◆ Task directions
Each line of the data that includes "response" must be copied.

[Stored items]
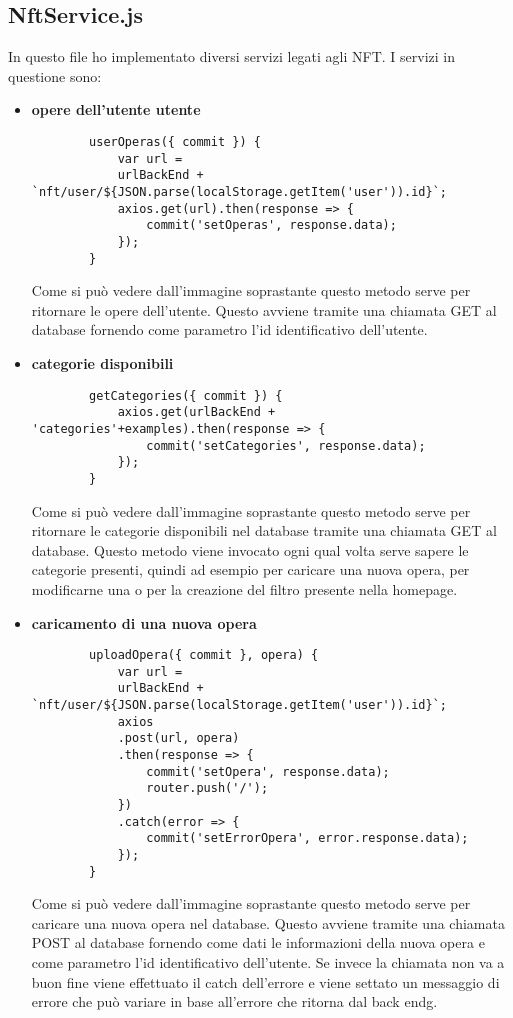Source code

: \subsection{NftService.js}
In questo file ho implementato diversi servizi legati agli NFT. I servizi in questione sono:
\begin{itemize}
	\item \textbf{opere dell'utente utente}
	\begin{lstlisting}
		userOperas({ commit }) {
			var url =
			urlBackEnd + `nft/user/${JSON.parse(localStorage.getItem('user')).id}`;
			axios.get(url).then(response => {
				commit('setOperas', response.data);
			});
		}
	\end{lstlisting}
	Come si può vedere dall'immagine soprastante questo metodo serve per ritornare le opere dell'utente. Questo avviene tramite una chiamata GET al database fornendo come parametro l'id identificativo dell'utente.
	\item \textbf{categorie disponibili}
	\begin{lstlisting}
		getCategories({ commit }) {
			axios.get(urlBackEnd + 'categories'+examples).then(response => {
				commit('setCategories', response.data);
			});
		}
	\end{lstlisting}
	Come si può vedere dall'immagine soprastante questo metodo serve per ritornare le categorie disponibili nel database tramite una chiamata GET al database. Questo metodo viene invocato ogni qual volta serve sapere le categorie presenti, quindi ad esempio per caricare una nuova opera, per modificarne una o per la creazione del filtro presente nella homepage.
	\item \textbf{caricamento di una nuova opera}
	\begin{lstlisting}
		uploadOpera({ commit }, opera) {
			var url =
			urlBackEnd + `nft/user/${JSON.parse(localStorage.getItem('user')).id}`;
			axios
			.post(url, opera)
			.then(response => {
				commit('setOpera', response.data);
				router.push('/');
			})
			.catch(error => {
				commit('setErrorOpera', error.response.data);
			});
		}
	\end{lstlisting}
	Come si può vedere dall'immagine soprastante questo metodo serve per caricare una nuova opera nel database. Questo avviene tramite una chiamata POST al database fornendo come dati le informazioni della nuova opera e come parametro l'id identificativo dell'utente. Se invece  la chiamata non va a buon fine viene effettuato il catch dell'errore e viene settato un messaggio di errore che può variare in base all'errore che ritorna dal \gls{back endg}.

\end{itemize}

◆ Result for this exercise
			axios.get(url).then(response => {
				commit('setOperas', response.data);
			axios.get(urlBackEnd + 'categories'+examples).then(response => {
				commit('setCategories', response.data);
			.then(response => {
				commit('setOpera', response.data);
				commit('setErrorOpera', error.response.data);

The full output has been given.